In this post I report on approaches to ABSA as a Bert Sentence Pair Classification (BERT-SPC) problem together with domain adaptation of the Bert language model (BERT-ADA). I also present my implementation of both BERT-SPC and BERT-ADA.

What is ABSA?

Example: “The dessert in this restaurant is good but the service is poor”.

In this review sentence, sentiments (i.e., polarity) are expressed towards different “aspects” of the domain, namely “food” with a positive polarity, and “service” with a negative polarity.

ABSA vs TABSA

ABSA is different from TABSA (Target Aspect Based Sentiment Analysis). In TABSA, there is a target, say, a specific location, and aspect-polarity pairs associated with it. You might say:

“Burger King has excellent hamburgers but lousy nuggets whereas MacDonald’s has fantastic nuggets and mediocre burgers.”.

In this sentence you have target “Burger King” associated with an aspect sequence “hamburgers” with polarity “positive”, and with an aspect sequence “nuggets” with polarity “negative”. You also have target “MacDonald’s” with positive polarity on “nuggets” and negative polarity on “burgers”.

Two tasks

There are 2 tasks associated with ABSA:

Determining what are the aspects. This can be done either by detecting the aspect category, i.e., Aspect Category Detection (ACD), or by extracting terms related to aspects, i.e., Aspect Term Extraction (ATE).
Determining the polarity of each aspect = Aspect Polarity Detection (APC)

ACD can be performed with multi-label classification task, i.e., assigning the entire review labels such as Food, Service, etc.

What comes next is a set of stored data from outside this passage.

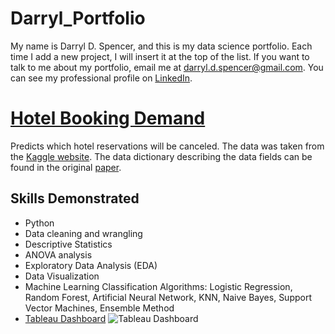 # Darryl_Portfolio
My name is Darryl D. Spencer, and this is my data science portfolio. Each time I add a new project, I will insert it at the top of the list. If you want to talk to me about my portfolio, email me at darryl.d.spencer@gmail.com. You can see my professional profile on [LinkedIn](https://www.linkedin.com/in/darryldspencer/).

# [Hotel Booking Demand](https://github.com/darryldspencer/hotel-booking-demand)
Predicts which hotel reservations will be canceled. The data was taken from the [Kaggle website](https://www.kaggle.com/datasets/jessemostipak/hotel-booking-demand).
The data dictionary describing the data fields can be found in the original [paper](https://www.sciencedirect.com/science/article/pii/S2352340918315191).

## Skills Demonstrated
  - Python
  - Data cleaning and wrangling
  - Descriptive Statistics
  - ANOVA analysis
  - Exploratory Data Analysis (EDA)
  - Data Visualization
  - Machine Learning Classification Algorithms: Logistic Regression, Random Forest, Artificial Neural Network, KNN, Naive Bayes, Support Vector Machines, Ensemble Method
  - [Tableau Dashboard](https://public.tableau.com/app/profile/darryl.spencer/viz/HotelBookingDemandAnalysis_16904256930440/Dashboard1?publish=yes) ![Tableau Dashboard](https://github.com/darryldspencer/hotel-booking-demand/TableauDashboard.PNG)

ATE can be performed using Sequence Labelling like in Named Entity Recognition, where the sequence of tokens under review is detected in-situ such as terms “dessert”, “service”, “nuggets”, “hamburgers”. However ATE is dependent on having an annotated dataset which is costly to build.

Polarity can be assigned to each aspect-category or to each aspect-target aka sequence of tokens.

Datasets

Semeval 2014

SEMEVAL-2014 dataset contains short restaurant reviews where aspect term sequences are identified and assigned a polarity, as shown in the example below.

   <sentence id="1634">
        <text>The food is uniformly exceptional, with a very capable kitchen which will proudly whip up whatever you feel like eating, whether it's on the menu or not.</text>
        <aspectTerms>
            <aspectTerm term="food" polarity="positive" from="4" to="8"/>
            <aspectTerm term="kitchen" polarity="positive" from="55" to="62"/>
            <aspectTerm term="menu" polarity="neutral" from="141" to="145"/>
        </aspectTerms>
        <aspectCategories>
            <aspectCategory category="food" polarity="positive"/>
        </aspectCategories>
    </sentence>

Approaches to Polarity Detection

Approaches are summarized by this page on the Semeval 2014 task 4 subtask 2 (polarity detection on restaurants dataset) by this graph (as of January 2021).

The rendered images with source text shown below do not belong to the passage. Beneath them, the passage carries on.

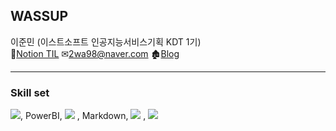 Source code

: ## WASSUP
이준민 (이스트소프트 인공지능서비스기획 KDT 1기)     
📃[Notion TIL](https://www.notion.so/oreumi/e29129e50d15444c89abf942b4ab30e8?v=cbf2c77ed93a45dea06d59c73806d5f2&pvs=4 "Notion page")  ✉2wa98@naver.com 🏚[Blog](https://junmin98.tistory.com/ "blog")
***

### Skill set
<img src="https://img.shields.io/badge/excel-217346?style=for-the-badge&logo=excel&logoColor=white">, PowerBI, <img src="https://img.shields.io/badge/mysql-4479A1?style=for-the-badge&logo=mysql&logoColor=white">
, Markdown, <img src="https://img.shields.io/badge/python-3776AB?style=for-the-badge&logo=python&logoColor=white">
, <img src="https://img.shields.io/badge/github-181717?style=for-the-badge&logo=github&logoColor=white">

Given this graph, it makes sense to investigate BERT-SPC and then BERT-ADA which is build on top of BERT-SPC.

LCF-ATEPC consists of Joint Learning of polarity detection and aspect term extraction with the best SOTA performance (see github project).

BERT Sentence Pair Classification (BERT-SPC)

This approach presented in this paper (2019) consists in representing the sentence and aspect as a sentence pair, which must be classified as one of the polarity values.

So the sentence S: “The dessert in this restaurant is good but the service is poor”. Is codified as “[CLS] S [SEP] food [SEP]” with polarity class value “positive” and “[CLS] S [SEP] service [SEP]” with polarity class value “negative”.

In addition all other aspects are codified in this sentence, for example “[CLS] S [SEP] price [SEP]” with polarity “none”.

Although initially counter-intuitive, given that “none” is not a polarity, it allows to gIve a value which is neither “positive”, “negative” or “neutral” when the sentence is not about any of the aspects, e.g., “I love cats”.

Domain Adaptation with Bert Language Model Fine-Tuning (BERT-ADA)

In this paper the authors use BERT-SPC, but in order to address the issue of small training set typical of ABSA domains, they first perform fine-tuning of the language model with a large dataset before training the ABSA classifier (github project is here). The first fine-tuning is done on a masked word and next sentence prediction tasks and use the Amazon Reviews (1.8GB of review + 187mb of metadata) and/or the Yelp Restaurant Reviews (3.9GB of reviews). They experiment with different domains as in-domain and cross-domain training and evaluation, and with different, mainly BERT architectures.

Their results show they get better performance when using fine-tuning on a related dataset before classification (e.g., plain BERT sentence pair ABSA).

For example, the BERT-base is the Bert Sentence Pair classification described earlier is according to the author the same as the BERT-SPC (and results are similar). When fine-tuning on Yelp Restaurants dataset, and then training the classifier on semeval 2014 restaurant reviews (so in-domain), the F-score in 80.05 and accuracy is 87.14, which is higher than BERT-base/SPC accuracy of 84.92 and F-score of 76.93.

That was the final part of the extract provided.